[Listed entries — start]

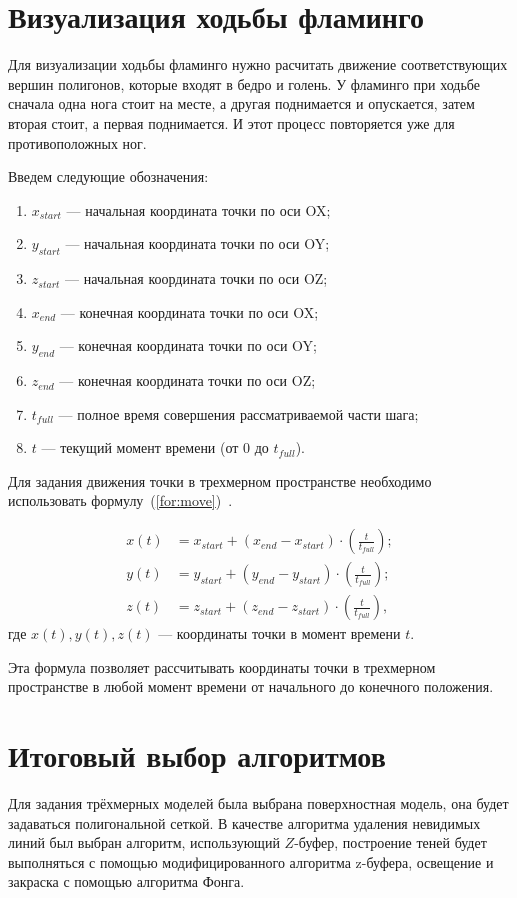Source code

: \section{Визуализация ходьбы фламинго}

Для визуализации ходьбы фламинго нужно расчитать движение соответствующих вершин полигонов, которые входят в бедро и голень. 
У фламинго при ходьбе сначала одна нога стоит на месте, а другая поднимается и опускается, затем вторая стоит, а первая поднимается.
И этот процесс повторяется уже для противоположных ног. 

Введем следующие обозначения:
\begin{enumerate}[label=\arabic*)]
	\item $x_{start}$ --- начальная координата точки по оси OX;
	\item $y_{start}$ --- начальная координата точки по оси OY;
	\item $z_{start}$ --- начальная координата точки по оси OZ;
	\item $x_{end}$ --- конечная координата точки по оси OX;
	\item $y_{end}$ --- конечная координата точки по оси OY;
	\item $z_{end}$ --- конечная координата точки по оси OZ;
	\item $t_{full}$ --- полное время совершения рассматриваемой части шага;
	\item $t$ --- текущий момент времени (от 0 до $t_{full}$).
\end{enumerate}


Для задания движения точки в трехмерном пространстве необходимо использовать формулу~(\ref{for:move})~\cite{angem}.

\begin{equation} 
	\label{for:move}
\begin{align*}
	x(t) &= x_{start} + (x_{end} - x_{start}) \cdot \left(\frac{t}{{t_{full}}}\right); \\
	y(t) &= y_{start} + (y_{end} - y_{start}) \cdot \left(\frac{t}{{t_{full}}}\right); \\
	z(t) &= z_{start} + (z_{end} - z_{start}) \cdot \left(\frac{t}{{t_{full}}}\right),
\end{align*}
\end{equation}
где $x(t), y(t), z(t)$ --- координаты точки в момент времени $t$.


Эта формула позволяет рассчитывать координаты точки в трехмерном пространстве в любой момент времени от начального до конечного положения.

\section{Итоговый выбор алгоритмов} 

Для задания трёхмерных моделей была выбрана поверхностная модель, она будет задаваться полигональной сеткой. В качестве алгоритма удаления невидимых линий был выбран алгоритм, использующий $Z$-буфер, построение теней будет выполняться с помощью модифицированного алгоритма z-буфера, освещение и закраска с помощью алгоритма Фонга.

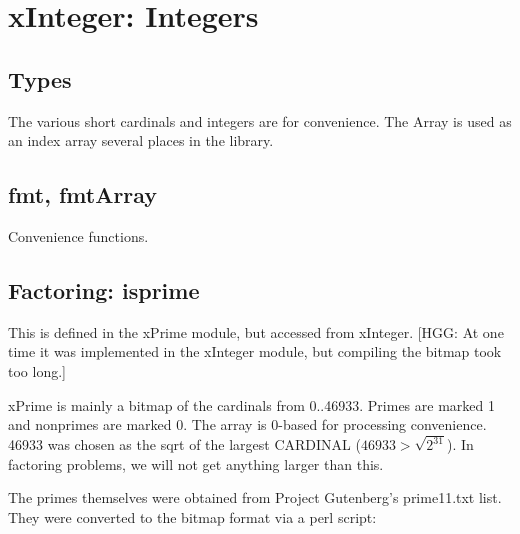 \section{xInteger: Integers}

\subsection*{Types}
The various short cardinals and integers are for convenience.  The
Array is used as an index array several places in the library.

\subsection*{fmt, fmtArray}
Convenience functions.

\subsection*{Factoring: isprime}
This is defined in the xPrime module, but accessed from xInteger.  [HGG: At one
time it was implemented in the xInteger module, but compiling the
bitmap took too long.]

xPrime is mainly a bitmap of the cardinals from
0..46933.  Primes are marked 1 and nonprimes are marked 0.  The array is
0-based for processing convenience.  46933 was chosen as the sqrt of
the largest CARDINAL ($46933 > \sqrt{2^{31}}$).  In factoring problems,
we will not get anything larger than this.

The primes themselves were obtained from Project Gutenberg's prime11.txt
list.  They were converted to the bitmap format via a perl script:


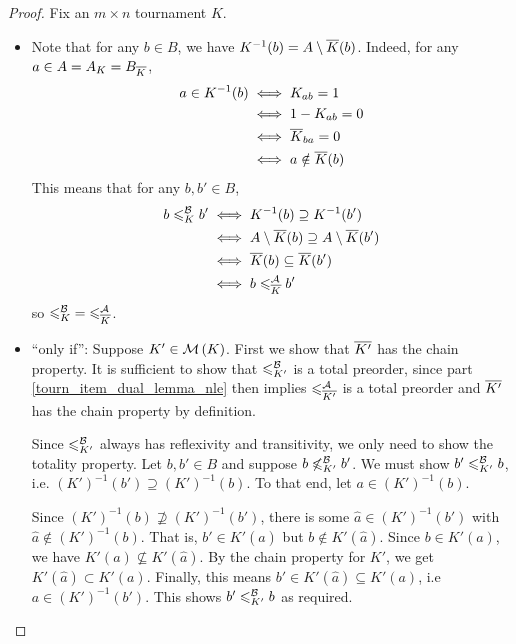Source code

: \begin{proof}
    Fix an $m \times n$ tournament $K$.

    \begin{itemize}
    \item
    Note that for any $b \in B$, we have $K^{-1}(b) = A \setminus {\overline{K}}(b)$.
    Indeed, for any $a \in A = A_K = B_{{\overline{K}}}$,
    \begin{align*}
        a \in K^{-1}(b)
        &\iff K_{ab} = 1 \\
        &\iff 1 - K_{ab} = 0 \\
        &\iff {\overline{K}}_{ba} = 0 \\
        &\iff a \notin {\overline{K}}(b)
    \end{align*}
    This means that for any $b, b' \in B$,
    \begin{align*}
        b \leqslant^{\mathcal{B}}_K b'
        &\iff K^{-1}(b) \supseteq K^{-1}(b') \\
        &\iff A \setminus {\overline{K}}(b) \supseteq A \setminus {\overline{K}}(b') \\
        &\iff {\overline{K}}(b) \subseteq {\overline{K}}(b') \\
        &\iff b \leqslant^{\mathcal{A}}_{{\overline{K}}} b'
    \end{align*}
    so ${\leqslant^{\mathcal{B}}_K} = {\leqslant^{\mathcal{A}}_{{\overline{K}}}}$.

    \item
    ``only if'': Suppose $K' \in \operatorname{\mathcal{M}}\left({K}\right)$. First we show that ${\overline{K'}}$ has
    the chain property. It is sufficient to show that ${\leqslant^{\mathcal{B}}_{K'}}$ is a total
    preorder,\footnotemark{} since part \cref{tourn_item_dual_lemma_nle}
    then implies ${\leqslant^{\mathcal{A}}_{{\overline{K'}}}}$ is a total preorder and ${\overline{K'}}$ has
    the chain property by definition.


    Since ${\leqslant^{\mathcal{B}}_{K'}}$ always has reflexivity and transitivity, we only need
    to show the totality property. Let $b, b' \in B$ and suppose $b
    \not\leqslant^{\mathcal{B}}_{K'} b'$. We must show $b' \leqslant^{\mathcal{B}}_{K'} b$, i.e. $(K')^{-1}(b')
    \supseteq (K')^{-1}(b)$. To that end, let $a \in (K')^{-1}(b)$.

    Since $(K')^{-1}(b) \not\supseteq (K')^{-1}(b')$, there is some $\hat{a}
    \in (K')^{-1}(b')$ with $\hat{a} \notin (K')^{-1}(b)$. That is, $b' \in
    K'(\hat{a})$ but $b \notin K'(\hat{a})$. Since $b \in K'(a)$, we have
    $K'(a) \not\subseteq K'(\hat{a})$. By the chain property for $K'$, we get
    $K'(\hat{a}) \subset K'(a)$. Finally, this means $b' \in K'(\hat{a})
    \subseteq K'(a)$, i.e $a \in (K')^{-1}(b')$. This shows $b' \leqslant^{\mathcal{B}}_{K'} b$
    as required.


\end{itemize}
\end{proof}
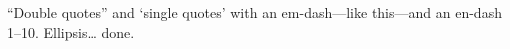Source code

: \documentclass{article}
\begin{document}
``Double quotes'' and `single quotes' with an em-dash---like this---and an
en-dash 1--10. Ellipsis\ldots{} done.
\end{document}

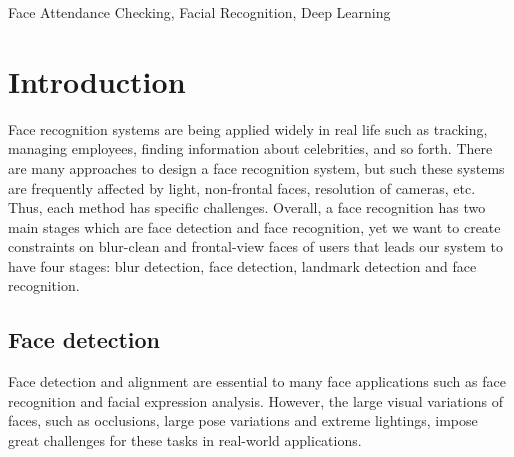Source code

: \documentclass[journal, twocolumn]{IEEEtran}
\begin{document}
\begin{IEEEkeywords}
Face Attendance Checking, Facial Recognition, Deep Learning
\end{IEEEkeywords}


\IEEEpeerreviewmaketitle


\section{Introduction}
\label{introduction}

Face recognition systems are being applied widely in real life such as tracking, managing employees, finding information about celebrities, and so forth. There are many approaches to design a face recognition system, but such these systems are frequently affected by light, non-frontal faces, resolution of cameras, etc. Thus, each method has specific challenges. Overall, a face recognition has two main stages which are face detection and face recognition, yet we want to create constraints on blur-clean and frontal-view faces of users that leads our system to have four stages: blur detection, face detection, landmark detection and face recognition.  


\subsection{Face detection}
Face detection and alignment are essential to many face applications such as face recognition and facial expression analysis. However, the large visual variations of faces, such as occlusions, large pose variations and extreme lightings, impose
great challenges for these tasks in real-world applications.
\end{document}
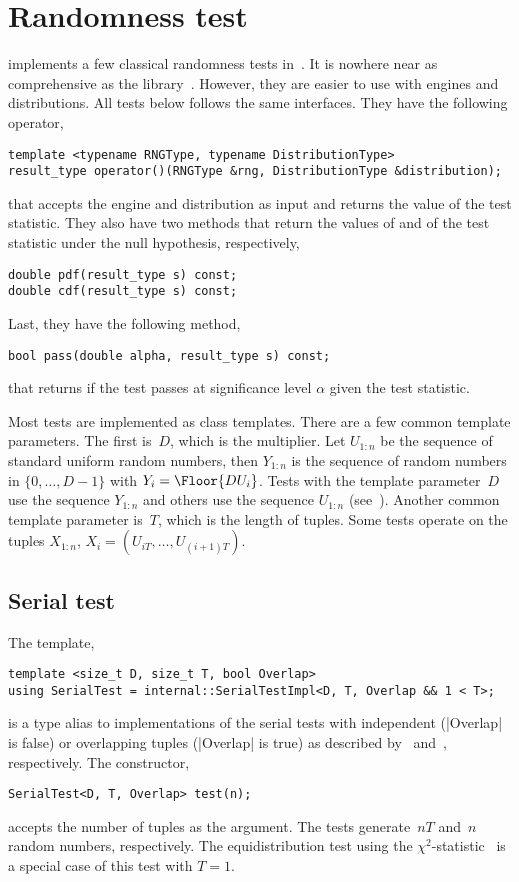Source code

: \section{Randomness test}
\label{sec:Randomness tests}

\mckl implements a few classical randomness tests in~\cite{Knuth:1997us}. It is
nowhere near as comprehensive as the \testu library~\cite{Lecuyer:2007hv}.
However, they are easier to use with \cpp \rng engines and distributions. All
tests below follows the same interfaces. They have the following operator,
\begin{verbatim}
template <typename RNGType, typename DistributionType>
result_type operator()(RNGType &rng, DistributionType &distribution);
\end{verbatim}
that accepts the \rng engine and distribution as input and returns the value of
the test statistic. They also have two methods that return the values of \pdf
and \cdf of the test statistic under the null hypothesis, respectively,
\begin{verbatim}
double pdf(result_type s) const;
double cdf(result_type s) const;
\end{verbatim}
Last, they have the following method,
\begin{verbatim}
bool pass(double alpha, result_type s) const;
\end{verbatim}
that returns if the test passes at significance level $\alpha$ given the test
statistic.

Most tests are implemented as class templates. There are a few common template
parameters. The first is~$D$, which is the multiplier. Let $U_{1:n}$ be the
sequence of standard uniform random numbers, then $Y_{1:n}$ is the sequence of
random numbers in $\{0,\dots,D - 1\}$ with $Y_i = \Floor{DU_i}$. Tests with the
template parameter~$D$ use the sequence $Y_{1:n}$ and others use the sequence
$U_{1:n}$ (see~\cite[pp.~61]{Knuth:1997us}). Another common template parameter
is~$T$, which is the length of tuples. Some tests operate on the tuples
$X_{1:n}$, $X_i = (U_{iT},\dots,U_{(i+1)T})$.

\subsection{Serial test}
\label{sub:Serial test}

The template,
\begin{verbatim}
template <size_t D, size_t T, bool Overlap>
using SerialTest = internal::SerialTestImpl<D, T, Overlap && 1 < T>;
\end{verbatim}
is a type alias to implementations of the serial tests with independent
(|Overlap| is false) or overlapping tuples (|Overlap| is true) as described
by~\cite[pp.~62]{Knuth:1997us} and~\cite[ex.~24, pp.~78]{Knuth:1997us},
respectively. The constructor,
\begin{verbatim}
SerialTest<D, T, Overlap> test(n);
\end{verbatim}
accepts the number of tuples as the argument. The tests generate~$nT$ and~$n$
random numbers, respectively. The equidistribution test using the
$\chi^2$-statistic~\cite[pp.~61]{Knuth:1997us} is a special case of this test
with $T = 1$.

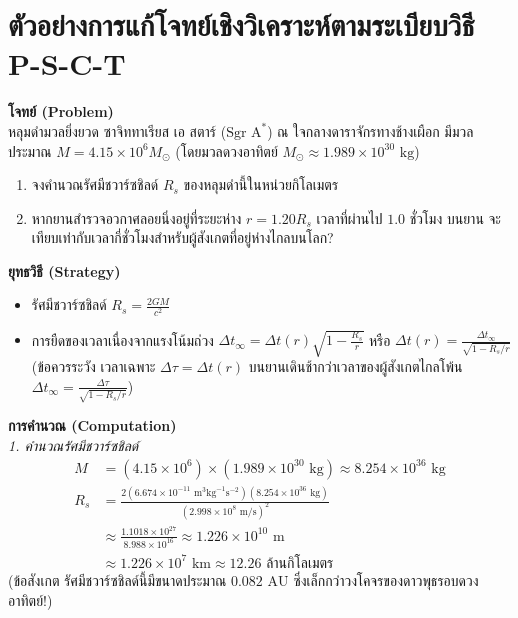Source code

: \section{ตัวอย่างการแก้โจทย์เชิงวิเคราะห์ตามระเบียบวิธี P-S-C-T}

\begin{psctexample}
\textbf{โจทย์ (Problem)} \\
หลุมดำมวลยิ่งยวด ซาจิททาเรียส เอ สตาร์ ($\text{Sgr A}^*$) ณ ใจกลางดาราจักรทางช้างเผือก มีมวลประมาณ $M = 4.15 \times 10^6 M_\odot$ (โดยมวลดวงอาทิตย์ $M_\odot \approx 1.989 \times 10^{30}\text{ kg}$)
\begin{enumerate}
    \item จงคำนวณรัศมีชวาร์ซชิลด์ $R_s$ ของหลุมดำนี้ในหน่วยกิโลเมตร
    \item หากยานสำรวจอวกาศลอยนิ่งอยู่ที่ระยะห่าง $r = 1.20 R_s$ เวลาที่ผ่านไป $1.0\text{ ชั่วโมง}$ บนยาน จะเทียบเท่ากับเวลากี่ชั่วโมงสำหรับผู้สังเกตที่อยู่ห่างไกลบนโลก?
\end{enumerate}

\textbf{ยุทธวิธี (Strategy)} \\
\begin{itemize}
    \item รัศมีชวาร์ซชิลด์ $R_s = \frac{2GM}{c^2}$
    \item การยืดของเวลาเนื่องจากแรงโน้มถ่วง $\Delta t_\infty = \Delta t(r) \sqrt{1 - \frac{R_s}{r}}$ หรือ $\Delta t(r) = \frac{\Delta t_\infty}{\sqrt{1 - R_s/r}}$ \\
    (ข้อควรระวัง เวลาเฉพาะ $\Delta \tau = \Delta t(r)$ บนยานเดินช้ากว่าเวลาของผู้สังเกตไกลโพ้น $\Delta t_\infty = \frac{\Delta \tau}{\sqrt{1 - R_s/r}}$)
\end{itemize}

\textbf{การคำนวณ (Computation)} \\
\textit{1. คำนวณรัศมีชวาร์ซชิลด์}
\begin{align}
M &= (4.15 \times 10^6) \times (1.989 \times 10^{30}\text{ kg}) \approx 8.254 \times 10^{36}\text{ kg} \\
R_s &= \frac{2 (6.674 \times 10^{-11}\text{ m}^3\text{kg}^{-1}\text{s}^{-2}) (8.254 \times 10^{36}\text{ kg})}{(2.998 \times 10^8\text{ m/s})^2} \\
&\approx \frac{1.1018 \times 10^{27}}{8.988 \times 10^{16}} \approx 1.226 \times 10^{10}\text{ m} \nonumber \\
&\approx 1.226 \times 10^7\text{ km} \approx 12.26\text{ ล้านกิโลเมตร}
\end{align}
(ข้อสังเกต รัศมีชวาร์ซชิลด์นี้มีขนาดประมาณ $0.082\text{ AU}$ ซึ่งเล็กกว่าวงโคจรของดาวพุธรอบดวงอาทิตย์!)


\end{psctexample}
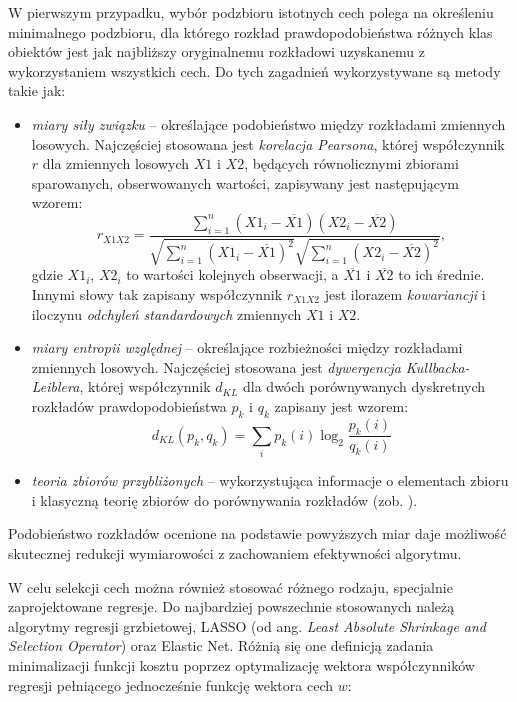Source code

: W pierwszym przypadku, wybór podzbioru istotnych cech polega na określeniu minimalnego podzbioru, dla którego rozkład prawdopodobieństwa różnych klas obiektów jest jak najbliższy oryginalnemu rozkładowi uzyskanemu z wykorzystaniem wszystkich cech. Do tych zagadnień wykorzystywane są metody takie jak:
\begin{itemize}[noitemsep,nolistsep]
	\item \textit{miary siły związku} -- określające podobieństwo między rozkładami zmiennych losowych. Najczęściej stosowana jest \textit{korelacja Pearsona}, której współczynnik $r$ dla zmiennych losowych $X1$ i $X2$, będących równolicznymi zbiorami sparowanych, obserwowanych wartości, zapisywany jest następującym wzorem:
	\begin{equation}
	\label{PearsorR}
	r_{X1X2} = \frac{\sum_{i=1}^n (X1_i - \overline{X1})(X2_i - \overline{X2})}{\sqrt{\sum_{i=1}^n (X1_i - \overline{X1})^2} \sqrt{\sum_{i=1}^n (X2_i - \overline{X2})^2}},
	\end{equation}
	gdzie $X1_i$, $X2_i$ to wartości kolejnych obserwacji, a $\overline{X1}$ i $\overline{X2}$ to ich średnie. Innymi słowy tak zapisany współczynnik $r_{X1X2}$ jest ilorazem \textit{kowariancji} \linebreak i iloczynu \textit{odchyleń standardowych} zmiennych $X1$ i $X2$.
	\item \textit{miary entropii względnej} --  określające rozbieżności między rozkładami zmiennych losowych. Najczęściej stosowana jest \textit{dywergencja Kullbacka-Leiblera}, której współczynnik $d_{KL}$ dla dwóch porównywanych dyskretnych rozkładów prawdopodobieństwa $p_k$ i $q_k$ zapisany jest wzorem: 
	\begin{equation}
	d_{KL}(p_k, q_k) = \sum_{i} p_k(i) \log_2 \frac{p_k(i)}{q_k(i)}
	\end{equation}
	\item \textit{teoria zbiorów przybliżonych} -- wykorzystująca informacje o elementach zbioru i klasyczną teorię zbiorów do porównywania rozkładów (zob. \cite{Kowalik2003}).
\end{itemize}
Podobieństwo rozkładów ocenione na podstawie powyższych miar daje możliwość skutecznej redukcji wymiarowości z zachowaniem efektywności algorytmu.

W celu selekcji cech można również stosować różnego rodzaju, specjalnie zaprojektowane regresje. Do najbardziej powszechnie stosowanych należą algorytmy regresji grzbietowej, LASSO (od ang. \textit{Least Absolute Shrinkage and Selection Operator}) oraz Elastic Net. Różnią się one definicją zadania minimalizacji funkcji kosztu poprzez optymalizację wektora współczynników regresji pełniącego jednocześnie funkcję wektora cech $w$:  

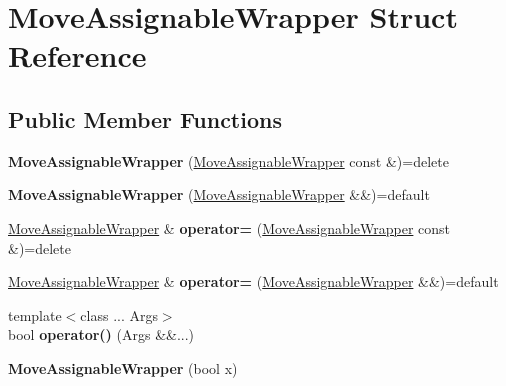 \hypertarget{struct_move_assignable_wrapper}{}\section{Move\+Assignable\+Wrapper Struct Reference}
\label{struct_move_assignable_wrapper}
\subsection*{Public Member Functions}
\begin{DoxyCompactItemize}
\item 
\mbox{\label{struct_move_assignable_wrapper_a35f325e515f8574bb4e5f62b3670d70a}} 
{\bfseries Move\+Assignable\+Wrapper} (\mbox{\hyperlink{struct_move_assignable_wrapper}{Move\+Assignable\+Wrapper}} const \&)=delete
\item 
\mbox{\label{struct_move_assignable_wrapper_afa180b175a4ddd725b2df96cd05308b8}} 
{\bfseries Move\+Assignable\+Wrapper} (\mbox{\hyperlink{struct_move_assignable_wrapper}{Move\+Assignable\+Wrapper}} \&\&)=default
\item 
\mbox{\label{struct_move_assignable_wrapper_aa4ad841d0e85842e146748a216c322bd}} 
\mbox{\hyperlink{struct_move_assignable_wrapper}{Move\+Assignable\+Wrapper}} \& {\bfseries operator=} (\mbox{\hyperlink{struct_move_assignable_wrapper}{Move\+Assignable\+Wrapper}} const \&)=delete
\item 
\mbox{\label{struct_move_assignable_wrapper_a820c69fcd3d59b24f24c67637fe313e0}} 
\mbox{\hyperlink{struct_move_assignable_wrapper}{Move\+Assignable\+Wrapper}} \& {\bfseries operator=} (\mbox{\hyperlink{struct_move_assignable_wrapper}{Move\+Assignable\+Wrapper}} \&\&)=default
\item 
\mbox{\label{struct_move_assignable_wrapper_a5845151782e0aa5b76db49d89282a5a0}} 
{\footnotesize template$<$class ... Args$>$ }\\bool {\bfseries operator()} (Args \&\&...)
\item 
\mbox{\label{struct_move_assignable_wrapper_ad59d5b26d07b399d985091999c9a5829}} 
{\bfseries Move\+Assignable\+Wrapper} (bool x)
\end{DoxyCompactItemize}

[Listed entries — finish]

- _What is expected_
Omit the pictures, then repeat exactly each line from the beginning of the listing through the line with "И этот процесс".

- _Task answer_
Source code

: \section{Визуализация ходьбы фламинго}

Для визуализации ходьбы фламинго нужно расчитать движение соответствующих вершин полигонов, которые входят в бедро и голень. 
У фламинго при ходьбе сначала одна нога стоит на месте, а другая поднимается и опускается, затем вторая стоит, а первая поднимается.
И этот процесс повторяется уже для противоположных ног. 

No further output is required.